In Adagio, Manuel ha sedici anni e cerca di godersi la vita come può, mentre si prende cura dell’anziano padre. Vittima di un ricatto, va a una festa per scattare alcune foto a un misterioso individuo ma, sentendosi raggirato, decide di scappare, ritrovandosi invischiato in questioni ben oltre la sua portata.

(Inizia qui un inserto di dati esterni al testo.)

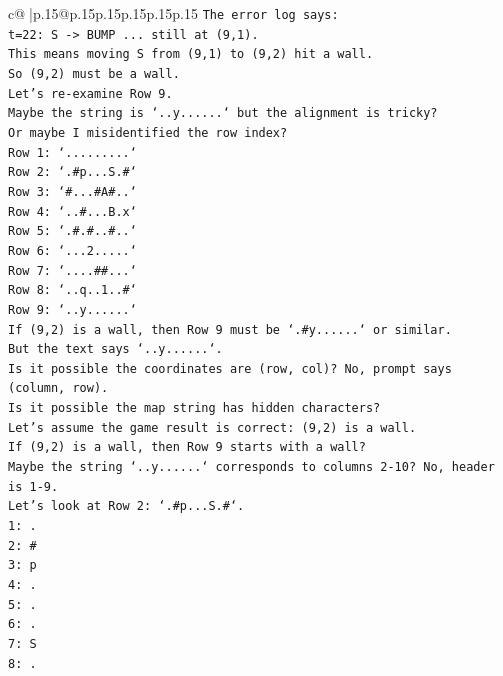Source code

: \documentclass{article}
\begin{document}
{\begin{supertabular}{c@{$\;$}|p{.15\linewidth}@{}p{.15\linewidth}p{.15\linewidth}p{.15\linewidth}p{.15\linewidth}p{.15\linewidth}}
{{{\texttt{The error log says:} \\
\texttt{t=22: S {-}> BUMP ... still at (9,1).} \\
\texttt{This means moving S from (9,1) to (9,2) hit a wall.} \\
\texttt{So (9,2) must be a wall.} \\
\texttt{Let's re{-}examine Row 9.} \\
\texttt{Maybe the string is `..y......` but the alignment is tricky?} \\
\texttt{Or maybe I misidentified the row index?} \\
\texttt{Row 1: `.........`} \\
\texttt{Row 2: `.\#p...S.\#`} \\
\texttt{Row 3: `\#...\#A\#..`} \\
\texttt{Row 4: `..\#...B.x`} \\
\texttt{Row 5: `.\#.\#..\#..`} \\
\texttt{Row 6: `...2.....`} \\
\texttt{Row 7: `....\#\#...`} \\
\texttt{Row 8: `..q..1..\#`} \\
\texttt{Row 9: `..y......`} \\
\texttt{If (9,2) is a wall, then Row 9 must be `.\#y......` or similar.} \\
\texttt{But the text says `..y......`.} \\
\texttt{Is it possible the coordinates are (row, col)? No, prompt says (column, row).} \\
\texttt{Is it possible the map string has hidden characters?} \\
\texttt{Let's assume the game result is correct: (9,2) is a wall.} \\
\texttt{If (9,2) is a wall, then Row 9 starts with a wall?} \\
\texttt{Maybe the string `..y......` corresponds to columns 2{-}10? No, header is 1{-}9.} \\
\texttt{Let's look at Row 2: `.\#p...S.\#`.} \\
\texttt{1: .} \\
\texttt{2: \#} \\
\texttt{3: p} \\
\texttt{4: .} \\
\texttt{5: .} \\
\texttt{6: .} \\
\texttt{7: S} \\
\texttt{8: .} \\
}}}
\end{supertabular}}
\end{document}
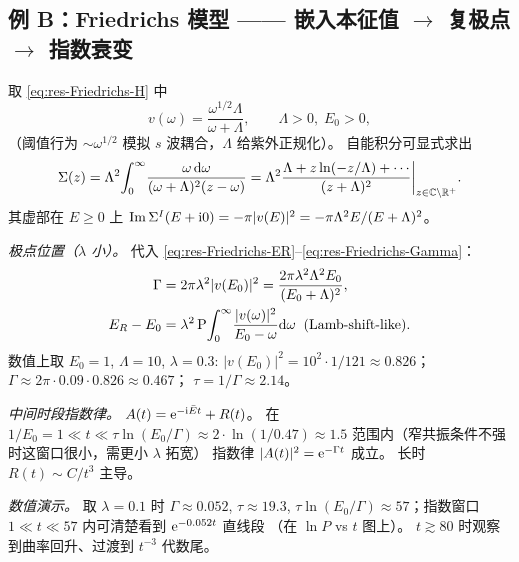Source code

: \subsection{例 B：Friedrichs 模型 —— 嵌入本征值 $\to$ 复极点 $\to$ 指数衰变}\label{subsec:res-ex-Friedrichs}

\begin{example}\label{ex:res-Friedrichs}
  取 \eqref{eq:res-Friedrichs-H} 中
  \begin{equation}
    v(\omega)=\frac{\omega^{1/2}\Lambda}{\omega+\Lambda},\qquad
    \Lambda>0,\;E_0>0,
  \end{equation}
  （阈值行为 $\sim\omega^{1/2}$ 模拟 $s$ 波耦合，$\Lambda$ 给紫外正规化）。
  自能积分可显式求出
  \begin{equation}\label{eq:res-Friedrichs-Sigma-explicit}
    \Sigma(z)=\Lambda^2\!\int_0^\infty\!\frac{\omega\,\rmd\omega}{(\omega+\Lambda)^2(z-\omega)}
    =\Lambda^2\frac{\Lambda+z\ln(-z/\Lambda)+\cdots}{(z+\Lambda)^2}\bigg|_{z\in\C\setminus\R^+}.
  \end{equation}
  其虚部在 $E\geq 0$ 上
  $\Im\Sigma^I(E+\rmi 0)=-\pi|v(E)|^2=-\pi\Lambda^2 E/(E+\Lambda)^2$。

  \emph{极点位置（$\lambda$ 小）。}
  代入 \eqref{eq:res-Friedrichs-ER}--\eqref{eq:res-Friedrichs-Gamma}：
  \begin{align*}
    \Gamma&=2\pi\lambda^2|v(E_0)|^2=\frac{2\pi\lambda^2 \Lambda^2 E_0}{(E_0+\Lambda)^2},\\
    E_R-E_0&=\lambda^2\,\mathrm{P}\!\int_0^\infty\!\frac{|v(\omega)|^2}{E_0-\omega}\rmd\omega
            \;\;\text{(Lamb-shift-like)}.
  \end{align*}
  数值上取 $E_0=1$, $\Lambda=10$, $\lambda=0.3$:
  $|v(E_0)|^2=10^2\cdot 1/121\approx 0.826$；
  $\Gamma\approx 2\pi\cdot 0.09\cdot 0.826\approx 0.467$；
  $\tau=1/\Gamma\approx 2.14$。

  \emph{中间时段指数律。}
  $A(t)=\rme^{-\rmi\bar E t}+R(t)$。
  在 $1/E_0=1\ll t\ll \tau\ln(E_0/\Gamma)\approx 2\cdot\ln(1/0.47)\approx 1.5$
  范围内（窄共振条件不强时这窗口很小，需更小 $\lambda$ 拓宽）
  指数律 $|A(t)|^2=\rme^{-\Gamma t}$ 成立。
  长时 $R(t)\sim C/t^{3}$ 主导。

  \emph{数值演示。}
  取 $\lambda=0.1$ 时 $\Gamma\approx 0.052$, $\tau\approx 19.3$,
  $\tau\ln(E_0/\Gamma)\approx 57$；指数窗口 $1\ll t\ll 57$
  内可清楚看到 $\rme^{-0.052 t}$ 直线段
  （在 $\ln P$ vs $t$ 图上）。
  $t\gtrsim 80$ 时观察到曲率回升、过渡到 $t^{-3}$ 代数尾。
\end{example}

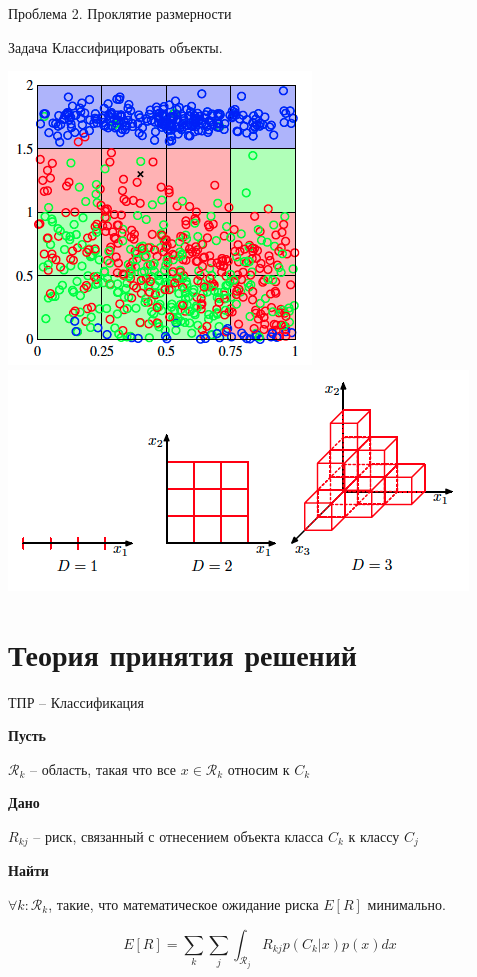 \documentclass[10pt]{beamer}
\begin{document}
\begin{frame}{Проблема 2. Проклятие размерности}

\begin{block}{Задача}
Классифицировать объекты.
\end{block}

\begin{center}
\includegraphics[scale=0.3]{images/pts.png}
\includegraphics[scale=0.4]{images/curse.png}
\end{center}

\end{frame}

\section{Теория принятия решений}

\begin{frame}{ТПР -- Классификация}

{\bf Пусть}

$\mathcal{R}_k$ -- область, такая что все $x \in \mathcal{R}_k$ относим к $C_k$

{\bf Дано}

$R_{kj}$ -- риск, связанный с отнесением объекта класса $C_k$ к классу $C_j$

{\bf Найти}

$\forall k: \mathcal{R}_k$, такие, что математическое ожидание риска $E[R]$ минимально.

\[
E[R] = \sum_k \sum_j \int_{\mathcal{R}_j} R_{kj} p(C_k | x) p(x) dx
\]

\end{frame}
\end{document}
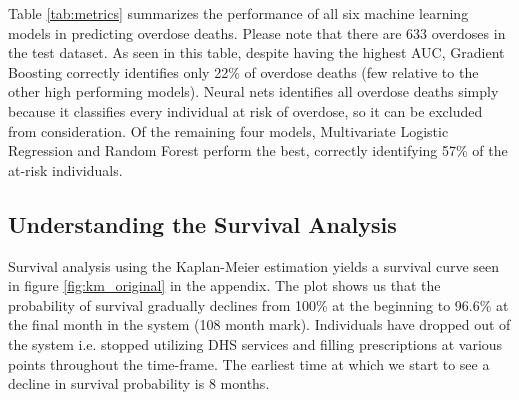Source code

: \documentclass[twoside,10.5pt]{article}
\begin{document}
\begin{table}[h!]
  \begin{center}
    \caption{Evaluation Metrics of the Machine Learning Models}
    \label{tab:metrics}
  \end{center}
\end{table}

Table \ref{tab:metrics} summarizes the performance of all six machine learning models in predicting overdose deaths. Please note that there are 633 overdoses in the test dataset. As seen in this table, despite having the highest AUC, Gradient Boosting correctly identifies only 22\% of overdose deaths (few relative to the other high performing models). Neural nets identifies all overdose deaths simply because it classifies every individual at risk of overdose, so it can be excluded from consideration. Of the remaining four models, Multivariate Logistic Regression and Random Forest perform the best, correctly identifying 57\% of the at-risk individuals. 

\subsection{Understanding the Survival Analysis}
Survival analysis using the Kaplan-Meier estimation yields a survival curve seen in figure \ref{fig:km_original} in the appendix. The plot shows us that the probability of survival gradually declines from 100\% at the beginning to 96.6\% at the final month in the system (108 month mark). Individuals have dropped out of the system i.e. stopped utilizing DHS services and filling prescriptions at various points throughout the time-frame. The earliest time at which we start to see a decline in survival probability is 8 months.\\
\end{document}
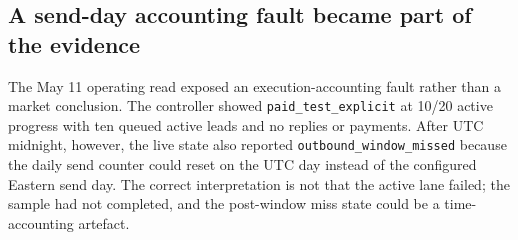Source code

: \documentclass[12pt,letterpaper]{article}
\begin{document}
\subsection{A send-day accounting fault became part of the evidence}

The May 11 operating read exposed an execution-accounting fault rather than a market conclusion. The controller showed \texttt{paid\_test\_explicit} at 10/20 active progress with ten queued active leads and no replies or payments. After UTC midnight, however, the live state also reported \texttt{outbound\_window\_missed} because the daily send counter could reset on the UTC day instead of the configured Eastern send day. The correct interpretation is not that the active lane failed; the sample had not completed, and the post-window miss state could be a time-accounting artefact.
\end{document}
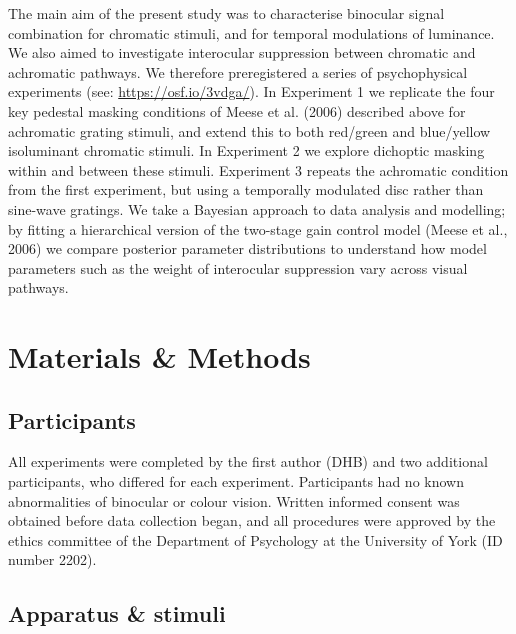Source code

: \documentclass[
  letterpaper,
  DIV=11,
  numbers=noendperiod]{scrartcl}
\begin{document}
The main aim of the present study was to characterise binocular signal
combination for chromatic stimuli, and for temporal modulations of
luminance. We also aimed to investigate interocular suppression between
chromatic and achromatic pathways. We therefore preregistered a series
of psychophysical experiments (see: \url{https://osf.io/3vdga/}). In
Experiment 1 we replicate the four key pedestal masking conditions of
Meese et al. (2006) described above for achromatic grating stimuli, and
extend this to both red/green and blue/yellow isoluminant chromatic
stimuli. In Experiment 2 we explore dichoptic masking within and between
these stimuli. Experiment 3 repeats the achromatic condition from the
first experiment, but using a temporally modulated disc rather than
sine-wave gratings. We take a Bayesian approach to data analysis and
modelling; by fitting a hierarchical version of the two-stage gain
control model (Meese et al., 2006) we compare posterior parameter
distributions to understand how model parameters such as the weight of
interocular suppression vary across visual pathways.

\hypertarget{materials-methods}{%
\section{Materials \& Methods}\label{materials-methods}}

\hypertarget{participants}{%
\subsection{Participants}\label{participants}}

All experiments were completed by the first author (DHB) and two
additional participants, who differed for each experiment. Participants
had no known abnormalities of binocular or colour vision. Written
informed consent was obtained before data collection began, and all
procedures were approved by the ethics committee of the Department of
Psychology at the University of York (ID number 2202).

\hypertarget{apparatus-stimuli}{%
\subsection{Apparatus \& stimuli}\label{apparatus-stimuli}}
\end{document}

Infatti i ricattatori che lo inseguono si rivelano essere estremamente pericolosi e determinati a eliminare quello che ritengono uno scomodo testimone e il ragazzo dovrà chiedere protezione a due ex-criminali, vecchie conoscenze del padre.

Adagio, il commento al film di Stefano Sollima al cinema

Adagio, il nuovo film di Stefano Sollima (Suburra) offre uno sguardo avvincente sulla redenzione impossibile di tre uomini legati al mondo della criminalità organizzata, ex delinquenti che si trovano coinvolti nel salvataggio di Manuel e si impegnano a mantenere la parola data nonostante i vecchi rancori. Si tratta di un action movie ricco di colpi di scena, dovuti soprattutto alle reazioni talvolta inaspettate e a dir poco violente dei personaggi, di sparatorie e “maschere” da decifrare, il tutto ambientato in una Roma sotto assedio e desolata, dove il potente impatto del denaro, sia per la polizia che per il giovane Manuel, la fa da padrone.

Il regista va oltre il puro action e drama, approfondendo le complesse relazioni umane tra i protagonisti e sviluppando i suoi personaggi con grande attenzione. A differenza dei suoi film precedenti, il regista conferisce una profondità significativa sia alle figure principali che a quelle secondarie, offrendo uno sguardo sul loro passato e rendendoli più umani e autentici. I veri protagonisti però sono i tre ex criminali – “Cammello” (Pierfrancesco Favino), “Daytona” (Toni Servillo) e “Pol Niùman” (Valerio Mastandrea) – ognuno con il proprio codice d’onore, un passato ingombrante e questioni da affrontare, ma tutti con un unico desiderio: redimersi. Insomma, c’è tanta adrenalina ma anche una reale possibilità che lo spettatore si emozioni per ragioni legate all’interiorità dei personaggi.

Leggi anche: Home Education – Le Regole del Male: la recensione del film horror di Andrea Niada in 5 motivi

Il tema centrale

Tutto ruota attorno al tema della paternità, raccontata e vissuta dai 3 protagonisti in una maniera differente, così come differente è il loro modo di aiutare il giovane ragazzo in pericolo. Come accennato in precedenza, questi uomini hanno un passato discutibile, ma di fronte alla necessità di recuperare una relazione con la paternità (o con il loro passato) si rimettono in gioco in una sorta di redenzione possibile. Il film inoltre vuole far passare un messaggio importante per i giovani in difficoltà (o che potrebbero trovarsi in situazioni destabilizzanti in futuro): è sempre possibile ricominciare, anche quando la strada intrapresa è quella sbagliata e non sembra esserci via d’uscita.

Infine, le sequenze d’azione si fondono armoniosamente con le tonalità scure che dominano la suggestiva fotografia, creando un’immagine vivida di una Roma in declino ma eternamente affascinante, quest’ultimo aspetto sottolineato in particolare modo dalle riprese dall’alto notturne. Non solo: il ritmo del racconto presenta una evidente variazione nel corso della storia: diventa sempre più incalzante man mano che la storia prende forma, raggiungendo il punto più alto nel finale carico di tensione.

L’immagine di copertina è tratta dal poster ufficiale di Adagio.